Failover not working as advertised

Frik_N_A · March 10, 2022, 11:10am

Primary node is having an issue and not failing over to secondary!

Result is that the entire service is down for us and there is zero support

Stennie_X · March 10, 2022, 12:58pm

Welcome to the MongoDB Community Forums @Frik_N_A !

Please provide some more information about your deployment:

Replica set configuration: rs.conf() with any hostnames anonymised.

Specific version of MongoDB server as reported by db.version() in the MongoDB shell,
Description of the current state of the replica set: rs.status() with any hostnames anonymised.

You only mention a primary and a single secondary, which is a scenario that does not provide any fault tolerance.

However, I assume you probably have at least three voting members in your replica set since you are expecting failover. Hopefully we’ll be able to figure out the issue given the additional requested details.

Regards,
Stennie

Frik_N_A · March 10, 2022, 1:00pm

Your support team forced a reboot on the primary node and it is good now. I don’t understand how a primary node can fail and there is no failover with the mongodb service. Is there something that needs to be configured? I would assume it should be the standard behavior.

Stennie_X · March 10, 2022, 9:58pm

Hi @Frik_N_A,

Automatic failover is definitely the expected behaviour: there is nothing to configure on the server side to enable failover in a replica set.

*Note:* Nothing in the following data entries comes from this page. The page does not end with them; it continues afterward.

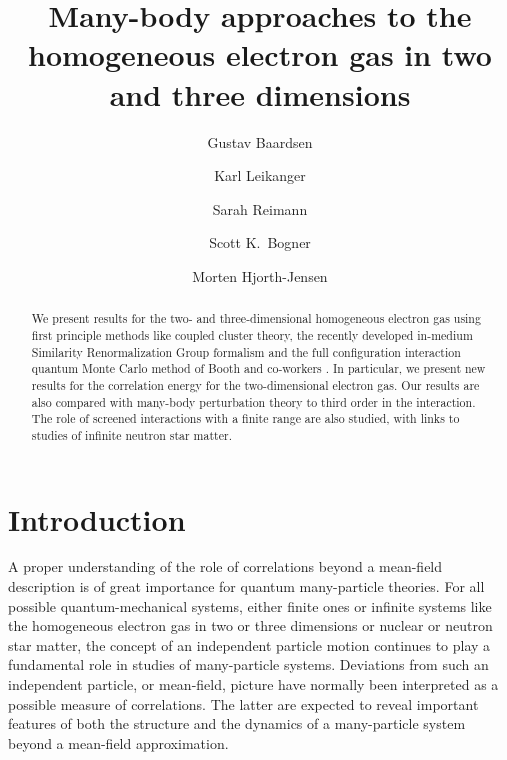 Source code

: \documentclass[aps,twocolumn,showpacs,floatfix,nofootinbib,preprintnumbers,superscriptaddress,amsmath,amssymb]{revtex4-1}
\begin{document}
\title{Many-body approaches to the homogeneous electron gas in two and three dimensions}
\author{Gustav Baardsen} 
\author{Karl Leikanger}
\author{Sarah Reimann}
  \author{Scott K.~Bogner} 
\author{Morten Hjorth-Jensen}    


\begin{abstract} 
We present results for the two- and three-dimensional homogeneous electron gas using first principle methods  like coupled cluster theory, 
the recently developed in-medium Similarity Renormalization Group  formalism  and the full configuration interaction quantum Monte Carlo method
of Booth and co-workers \cite{booth2009,shepherd2012a,booth2013}. In particular, we present new results for the correlation energy for the two-dimensional electron gas. 
Our results are also compared with many-body perturbation theory  to third order in the interaction. 
The role of screened interactions with a finite range are also studied, with links to studies
of infinite neutron star matter.  
\end{abstract}


\maketitle

\section{Introduction}
A proper understanding of the role of correlations beyond a mean-field description
is of great importance for quantum many-particle theories. For all possible quantum-mechanical systems, either finite ones or infinite systems like 
the homogeneous electron gas in two or three dimensions or nuclear or neutron star matter,  the concept of an independent  particle motion continues to play  a 
fundamental role in studies of
many-particle systems. 
Deviations from such an independent particle, or mean-field,  picture have normally
been interpreted as a possible measure of correlations.  The latter  are expected to reveal 
important features of both the structure and the dynamics of a many-particle 
system beyond a mean-field approximation. 
\end{document}

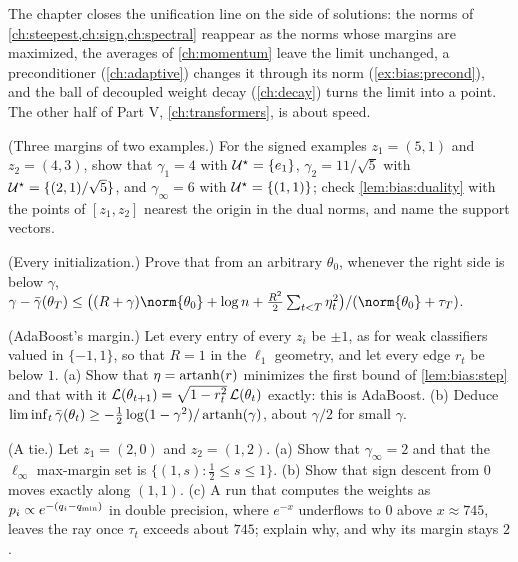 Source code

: \begin{refsection}
The chapter closes the unification line on the side of solutions: the norms of \cref{ch:steepest,ch:sign,ch:spectral} reappear as the norms whose margins are maximized, the averages of \cref{ch:momentum} leave the limit unchanged, a preconditioner (\cref{ch:adaptive}) changes it through its norm (\cref{ex:bias:precond}), and the ball of decoupled weight decay (\cref{ch:decay}) turns the limit into a point. The other half of Part V, \cref{ch:transformers}, is about speed.

\begin{exercises}
\item \consolidation (Three margins of two examples.) For the signed examples $z_1=(5,1)$ and $z_2=(4,3)$, show that $\gamma_1=4$ with $\biasU=\{e_1\}$, $\gamma_2=11/\sqrt5$ with $\biasU=\{(2,1)/\sqrt5\}$, and $\gamma_\infty=6$ with $\biasU=\{(1,1)\}$; check \cref{lem:bias:duality} with the points of $[z_1,z_2]$ nearest the origin in the dual norms, and name the support vectors.\label{ex:bias:twopoints}

\item \consolidation (Every initialization.) Prove that from an arbitrary $\theta_0$, whenever the right side is below $\gamma$,
$\gamma-\biasbar(\theta_T)\le\bigl((R+\gamma)\norm{\theta_0}+\log n+\frac{R^2}2\sum_{t<T}\eta_t^2\bigr)/(\norm{\theta_0}+\tau_T)$. \label{ex:bias:init}

\item \consolidation\hard (AdaBoost's margin.) Let every entry of every $z_i$ be $\pm1$, as for weak classifiers valued in $\{-1,1\}$, so that $R=1$ in the $\ell_1$ geometry, and let every edge $r_t$ be below $1$. (a) Show that $\eta=\biasartanh(r)$ minimizes the first bound of \cref{lem:bias:step} and that with it $\Loss(\theta_{t+1})=\sqrt{1-r_t^2}\,\Loss(\theta_t)$ exactly: this is AdaBoost. (b) Deduce $\liminf_t\biasbar(\theta_t)\ge-\frac12\log(1-\gamma^2)/\biasartanh(\gamma)$, about $\gamma/2$ for small $\gamma$. \label{ex:bias:adaboost}

\item \consolidation (A tie.) Let $z_1=(2,0)$ and $z_2=(1,2)$. (a) Show that $\gamma_\infty=2$ and that the $\ell_\infty$ max-margin set is $\{(1,s):\frac12\le s\le1\}$. (b) Show that sign descent from $0$ moves exactly along $(1,1)$. (c) A run that computes the weights as $p_i\propto e^{-(q_i-\biasqmin)}$ in double precision, where $e^{-x}$ underflows to $0$ above $x\approx745$, leaves the ray once $\tau_t$ exceeds about $745$; explain why, and why its margin stays $2$.\label{ex:bias:tie}


\end{exercises}
\end{refsection}
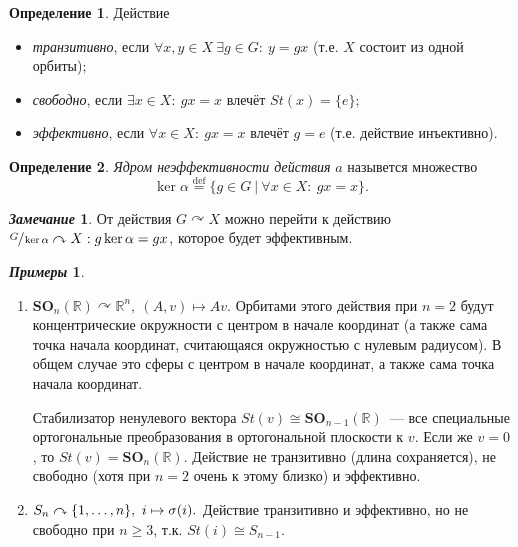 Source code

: \documentclass[a4paper, 14pt]{extarticle}
\newcommand{\deq}{\stackrel{\mathrm{def}}{=}}
\newcommand{\n}{\par}
\newcommand{\real}{\mathbb{R}}
\newcommand{\SOrth}{\mathbf{SO}}
\theoremstyle{definition}
\newtheorem*{exmpls}{\textit{Примеры}}
\newtheorem*{remark}{\textit{Замечание}}
\newtheorem{definition}{Определение}
\theoremstyle{plain}
\numberwithin{theorem}{section}
\numberwithin{definition}{section}
\numberwithin{statement}{section}
\numberwithin{lemma}{section}
\numberwithin{consequence}{section}
\begin{document}
        \begin{definition}
            Действие
            \begin{itemize}
                \item \textit{транзитивно}, если $\forall x,y \in X \ \exists g \in G{:} \ y = gx$ (т.е. $X$ состоит из одной орбиты);
                \item \textit{свободно}, если $\exists x \in X{:} \ gx = x$ влечёт $St(x) = \{e\};$
                \item \textit{эффективно}, если ${\forall x \in X{:} \ gx = x}$ влечёт ${g = e}$ (т.е. действие инъективно).
            \end{itemize}
        \end{definition}
        \begin{definition}
            \textit{Ядром неэффективности действия} $a$ назывется множество 
            \begin{equation*}
                \ker \alpha \deq \{g \in G \ | \ \forall x \in X{:} \ gx = x\}.
            \end{equation*}
        \end{definition}
        \begin{remark}
            От действия ${G \curvearrowright X}$ можно перейти к действию ${\sfrac{G}{\ker \alpha} \curvearrowright X : g \ker \alpha = gx}$, которое будет эффективным.
        \end{remark}
        \begin{exmpls}
            \
            \begin{enumerate}
                \item ${\SOrth_n(\real) \curvearrowright \real^n, \ (A,v) \mapsto Av.}$ Орбитами этого действия при ${n = 2}$ будут концентрические окружности с центром в начале координат (а также сама точка начала координат, считающаяся окружностью с нулевым радиусом). В общем случае это сферы с центром в начале координат, а также сама точка начала координат.\n
                Стабилизатор ненулевого вектора ${St(v) \cong \SOrth_{n - 1}(\real)}$~--- все специальные ортогональные преобразования в ортогональной плоскости к $v$. Если же $v = 0$, то $St(v) = \SOrth_n(\real)$.
                Действие не транзитивно (длина сохраняется), не свободно (хотя при ${n = 2}$ очень к этому близко) и эффективно.
                \item ${S_n \curvearrowright \{1,\mathellipsis, n\}, \ i \mapsto \sigma(i)}.$ Действие транзитивно и эффективно, но не свободно при $n \geqslant 3$, т.к. ${St(i) \cong S_{n-1}.}$ 
            \end{enumerate}
        \end{exmpls}
\end{document}
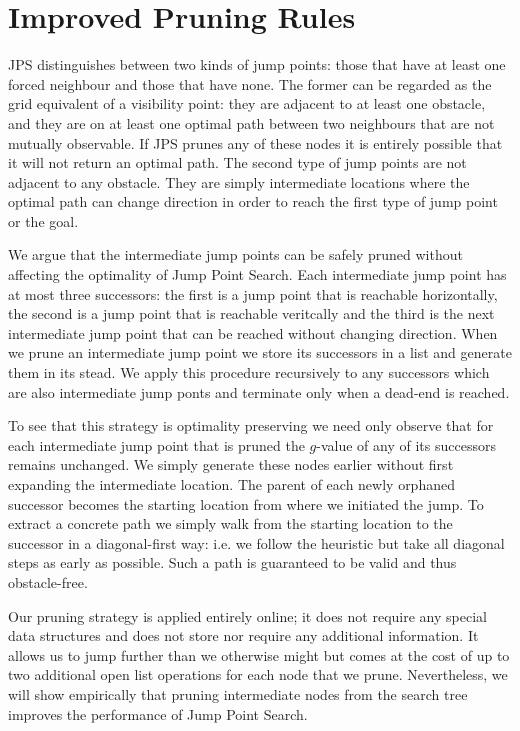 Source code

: \section{Improved Pruning Rules}
\label{sec::pruning}
JPS distinguishes between two kinds of jump points: those that have at least
one forced neighbour and those that have none. The former can be regarded as
the grid equivalent of a visibility point: they are adjacent to at least one
obstacle, and they are on at least one optimal path between two neighbours
that are not mutually observable. If JPS prunes any of these nodes it is
entirely possible that it will not return an optimal path.  The second type of
jump points are not adjacent to any obstacle. They are simply intermediate
locations where the optimal path can change direction in order to reach the
first type of jump point or the goal.
\par
We argue that the intermediate jump points can be safely pruned without
affecting the optimality of Jump Point Search.  
Each intermediate jump point has at most three successors: the first is a jump 
point that is reachable horizontally, the second is a jump point that is reachable 
veritcally and the third is the next intermediate jump point that can be reached 
without changing direction.
When we prune an intermediate jump point we store its successors in a list and
generate them in its stead. We apply this procedure recursively to any
successors which are also intermediate jump ponts and terminate only when a
dead-end is reached.  

To see that this strategy is optimality preserving we need only observe that
for each intermediate jump point that is pruned the $g$-value of any of its
successors remains unchanged. We simply generate these nodes earlier without
first expanding the intermediate location.  The parent of each newly orphaned
successor becomes the starting location from where we initiated the jump. To
extract a concrete path we simply walk from the starting location to the
successor in a diagonal-first way: i.e. we follow the heuristic but take all
diagonal steps as early as possible. Such a path is guaranteed to be valid and
thus obstacle-free.

Our pruning strategy is applied entirely online; it does not require any
special data structures and does not store nor require any additional
information.  It allows us to jump further than we otherwise might but comes
at the cost of up to two additional open list operations for each node that we
prune. Nevertheless, we will show empirically that pruning intermediate nodes
from the search tree improves the performance of Jump Point Search.

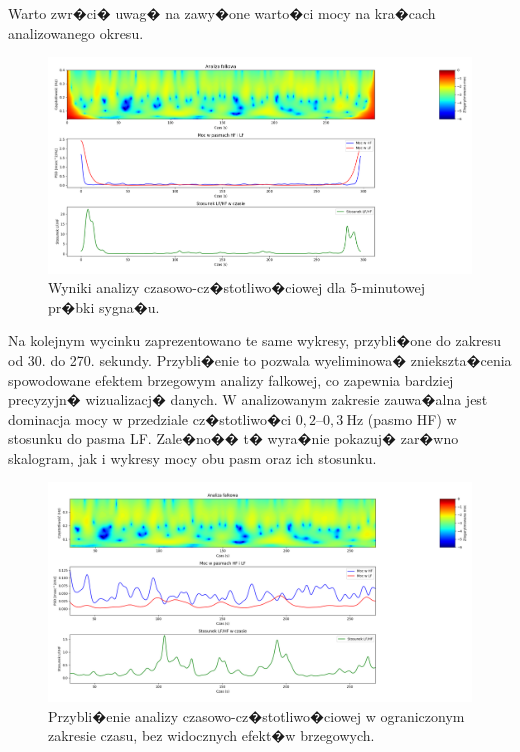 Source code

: Warto zwr�ci� uwag� na zawy�one warto�ci mocy na kra�cach analizowanego okresu.

\begin{figure}
    \centering
    \includegraphics[scale=0.25]{Rysunki/waveFAR.png}
    \caption{Wyniki analizy czasowo-cz�stotliwo�ciowej dla 5-minutowej pr�bki sygna�u.}

    \label{fig:wave_normal}
\end{figure}

Na kolejnym wycinku zaprezentowano te same wykresy, przybli�one do zakresu od
30. do 270. sekundy. Przybli�enie to pozwala wyeliminowa� zniekszta�cenia
spowodowane efektem brzegowym analizy falkowej, co zapewnia bardziej precyzyjn�
wizualizacj� danych. W analizowanym zakresie zauwa�alna jest dominacja mocy w
przedziale cz�stotliwo�ci \(0,2\text{--}0,3\ \text{Hz}\) (pasmo HF) w stosunku
do pasma LF. Zale�no�� t� wyra�nie pokazuj� zar�wno skalogram, jak i wykresy
mocy obu pasm oraz ich stosunku.

\begin{figure}
    \centering
    \includegraphics[scale=0.25]{Rysunki/waveCLOSE.png}
    \caption{Przybli�enie analizy czasowo-cz�stotliwo�ciowej w ograniczonym zakresie czasu, bez widocznych efekt�w brzegowych.}
    \label{fig:wave_zoomed}
\end{figure}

From the client/driver side you need to be using a Replica Set Connection String URI so any changes in deployment topology (election of new primary, addition/removal of members, …) are detected and handled.

Since you have a managed service, it would be best to ask the support team for context on what happened with your specific deployment and why they restarted the primary (which is not a typical requirement for failover).

One possible scenario is that your driver was not detecting a replica set configuration change, so resetting the primary would have dropped any connections and perhaps forced the driver to rediscover the current configuration.

From a client/driver point of view, I would:

Make sure a replica set connection URI is used (or mongodb+srv://) if this is an Atlas cluster
Check on driver/ODM versions and any known issues.
If this is a dedicated Atlas cluster (M10+), use the Test Failover functionality to make sure your application handles failover events.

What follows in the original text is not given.